うつ病患者では視床のNAT密度が高いことが明らかに
量子化学技術研究開発機構は9月16日、うつ病患者は視床のノルアドレナリン神経伝達機能に異常が生じており、これが注意・覚醒機能の高まりと相関していることを見出したと発表した。この研究は、量研機構放射線医学総合研究所脳機能イメージング研究部と慶應義塾大学医学部精神・神経科学教室との共同研究によるもの。研究成果は「The American Journal of Psychiatry」オンライン版に9月16日付けで掲載されている。
画像はリリースより
これまで、抗うつ薬の作用メカニズムに関する研究やうつ病患者の死後脳研究、うつ病のモデル動物の研究により、うつ病の原因のひとつとして脳内の神経伝達物質であるノルアドレナリンの関与が示唆されてきたが、ノルアドレナリン神経伝達にどのような変化が起きているかは不明だった。
そこで研究グループは、自分を責める傾向が強く、不眠や食欲低下などの症状を認めるうつ病患者19人、健常者19人を対象に、脳内のノルアドレナリントランスポーター(NAT)に結合する(S,S)-[18F]FMeNER-D2という薬剤を用いてPET計測を行い、脳内の視床のNATの密度の指標となる結合能を定量した。患者と健常者でこれらの定量値を比較したところ、患者の視床のNAT密度が健常者よりも29%高いことが判明(p=0.007)。さらに、視床内部を機能的に異なる7つの領域に分割して、それぞれの領域のNATの密度を定量した結果、前頭葉と線維連絡を持つ領域において、患者のNAT密度が28.2%高いことが明らかになったとしている(p=0.002)。
うつ病治療で効果的な抗うつ薬選択につながる期待
次に、患者のNAT密度と注意機能との関連を検討するために注意機能検査を実施し、患者のNAT密度と注意機能との相関解析を行った結果、視覚性注意を調べる検査において、患者の視床のNAT密度が高いほど、反応時間が速く、視覚的探索機能が高いことが明らかになった(視床:偏相関係数r=-0.70、p=0.003)。今回の研究によって、自分を責める傾向が強く、不眠や食欲低下などの症状を認めるうつ病患者においては注意・覚醒機能はむしろ高まっており、その変化とNAT密度との間に相関があることが明らかとなった。

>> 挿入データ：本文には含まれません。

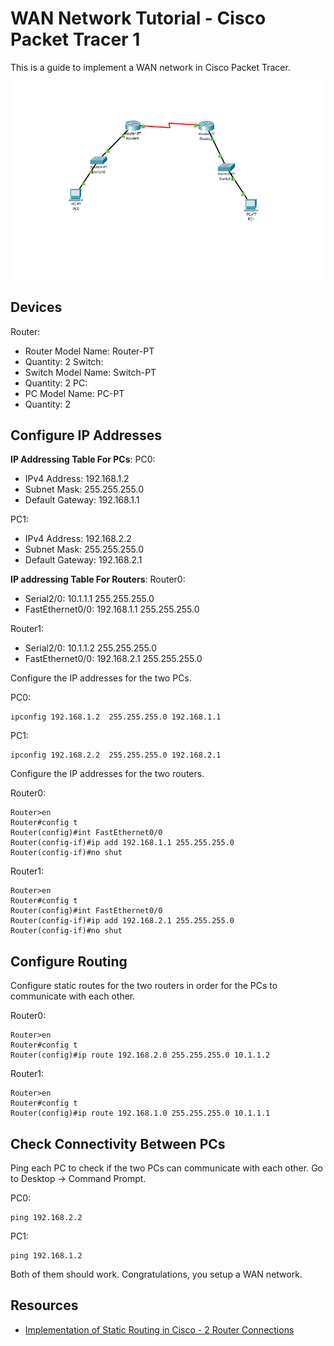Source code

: # WAN Network Tutorial - Cisco Packet Tracer 1

This is a guide to implement a WAN network in Cisco Packet Tracer.

![](./images/WAN_Network-Cisco_Packet_Tracer.PNG)

## Devices
Router:
- Router Model Name: Router-PT
- Quantity: 2
Switch:
- Switch Model Name: Switch-PT
- Quantity: 2
PC:
- PC Model Name: PC-PT
- Quantity: 2

## Configure IP Addresses
**IP Addressing Table For PCs**:
PC0:
- IPv4 Address: 192.168.1.2
- Subnet Mask: 255.255.255.0
- Default Gateway: 192.168.1.1

PC1:
- IPv4 Address: 192.168.2.2
- Subnet Mask: 255.255.255.0
- Default Gateway: 192.168.2.1

**IP addressing Table For Routers**:
Router0:
- Serial2/0: 10.1.1.1 255.255.255.0
- FastEthernet0/0: 192.168.1.1 255.255.255.0

Router1:
- Serial2/0: 10.1.1.2 255.255.255.0
- FastEthernet0/0: 192.168.2.1 255.255.255.0

Configure the IP addresses for the two PCs.

PC0:
```
ipconfig 192.168.1.2  255.255.255.0 192.168.1.1
```

PC1:
```
ipconfig 192.168.2.2  255.255.255.0 192.168.2.1
```

Configure the IP addresses for the two routers.

Router0:
```
Router>en  
Router#config t 
Router(config)#int FastEthernet0/0
Router(config-if)#ip add 192.168.1.1 255.255.255.0  
Router(config-if)#no shut
```

Router1:
```
Router>en  
Router#config t 
Router(config)#int FastEthernet0/0
Router(config-if)#ip add 192.168.2.1 255.255.255.0  
Router(config-if)#no shut
```

## Configure Routing 
Configure static routes for the two routers in order for the PCs to communicate with each other.

Router0:
```
Router>en  
Router#config t 
Router(config)#ip route 192.168.2.0 255.255.255.0 10.1.1.2
```

Router1:
```
Router>en  
Router#config t 
Router(config)#ip route 192.168.1.0 255.255.255.0 10.1.1.1
```

## Check Connectivity Between PCs
Ping each PC to check if the two PCs can communicate with each other. Go to Desktop -> Command Prompt.

PC0:
```
ping 192.168.2.2
```

PC1:
```
ping 192.168.1.2
```

Both of them should work. Congratulations, you setup a WAN network. 

## Resources
- [Implementation of Static Routing in Cisco - 2 Router Connections](https://www.geeksforgeeks.org/computer-networks/implementation-of-static-routing-in-cisco-2-router-connections/)
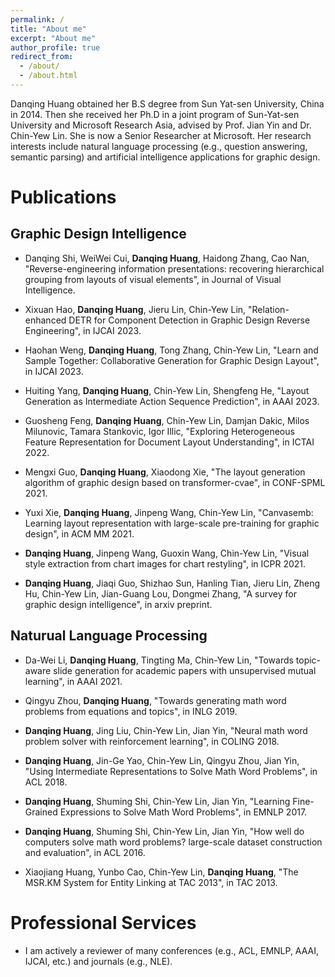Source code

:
 ```yaml
---
permalink: /
title: "About me"
excerpt: "About me"
author_profile: true
redirect_from: 
  - /about/
  - /about.html
---
```


Danqing Huang obtained her B.S degree from Sun Yat-sen University, China in 2014. Then she received her Ph.D in a joint program of Sun-Yat-sen University and Microsoft Research Asia, advised by Prof. Jian Yin and Dr. Chin-Yew Lin. She is now a Senior Researcher at Microsoft. Her research interests include natural language processing (e.g., question answering, semantic parsing) and artificial intelligence applications for graphic design.


Publications 
======

Graphic Design Intelligence
------
- Danqing Shi, WeiWei Cui, **Danqing Huang**, Haidong Zhang, Cao Nan, "Reverse-engineering information presentations: recovering hierarchical grouping from layouts of visual elements", in Journal of Visual Intelligence.

- Xixuan Hao, **Danqing Huang**, Jieru Lin, Chin-Yew Lin, "Relation-enhanced DETR for Component Detection in Graphic Design Reverse Engineering", in IJCAI 2023.

- Haohan Weng, **Danqing Huang**, Tong Zhang, Chin-Yew Lin, "Learn and Sample Together: Collaborative Generation for Graphic Design Layout", in IJCAI 2023.

- Huiting Yang, **Danqing Huang**, Chin-Yew Lin, Shengfeng He, "Layout Generation as Intermediate Action Sequence Prediction", in AAAI 2023.

- Guosheng Feng, **Danqing Huang**, Chin-Yew Lin, Damjan Dakic, Milos Milunovic, Tamara Stankovic, Igor Illic, "Exploring Heterogeneous Feature Representation for Document Layout Understanding", in ICTAI 2022.

- Mengxi Guo, **Danqing Huang**, Xiaodong Xie, "The layout generation algorithm of graphic design based on transformer-cvae", in CONF-SPML 2021.

- Yuxi Xie, **Danqing Huang**, Jinpeng Wang, Chin-Yew Lin, "Canvasemb: Learning layout representation with large-scale pre-training for graphic design", in ACM MM 2021.

- **Danqing Huang**, Jinpeng Wang, Guoxin Wang, Chin-Yew Lin, "Visual style extraction from chart images for chart restyling", in ICPR 2021.

- **Danqing Huang**, Jiaqi Guo, Shizhao Sun, Hanling Tian, Jieru Lin, Zheng Hu, Chin-Yew Lin, Jian-Guang Lou, Dongmei Zhang, "A survey for graphic design intelligence", in arxiv preprint.


Naturual Language Processing
------

- Da-Wei Li, **Danqing Huang**, Tingting Ma, Chin-Yew Lin, "Towards topic-aware slide generation for academic papers with unsupervised mutual learning", in AAAI 2021.

- Qingyu Zhou, **Danqing Huang**, "Towards generating math word problems from equations and topics", in INLG 2019.

- **Danqing Huang**, Jing Liu, Chin-Yew Lin, Jian Yin, "Neural math word problem solver with reinforcement learning", in COLING 2018.

- **Danqing Huang**, Jin-Ge Yao, Chin-Yew Lin, Qingyu Zhou, Jian Yin, "Using Intermediate Representations to Solve Math Word Problems", in ACL 2018.

- **Danqing Huang**, Shuming Shi, Chin-Yew Lin, Jian Yin, "Learning Fine-Grained Expressions to Solve Math Word Problems", in EMNLP 2017.

- **Danqing Huang**, Shuming Shi, Chin-Yew Lin, Jian Yin, "How well do computers solve math word problems? large-scale dataset construction and evaluation", in ACL 2016.

- Xiaojiang Huang, Yunbo Cao, Chin-Yew Lin, **Danqing Huang**, "The MSR.KM System for Entity Linking at TAC 2013", in TAC 2013.


Professional Services
======
- I am actively a reviewer of many conferences (e.g., ACL, EMNLP, AAAI, IJCAI, etc.) and journals (e.g., NLE).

これらの研究成果は、自分を責める傾向が強く、不眠や食欲低下の強いうつ病患者の治療では、ノルアドレナリン神経伝達機能の調整が有効であることを示している。今後、多様な症状が現れるうつ病の治療において、脳内の異常を想定した効果的な抗うつ薬の選択と治療戦略につながることが期待されると、同研究グループは述べている。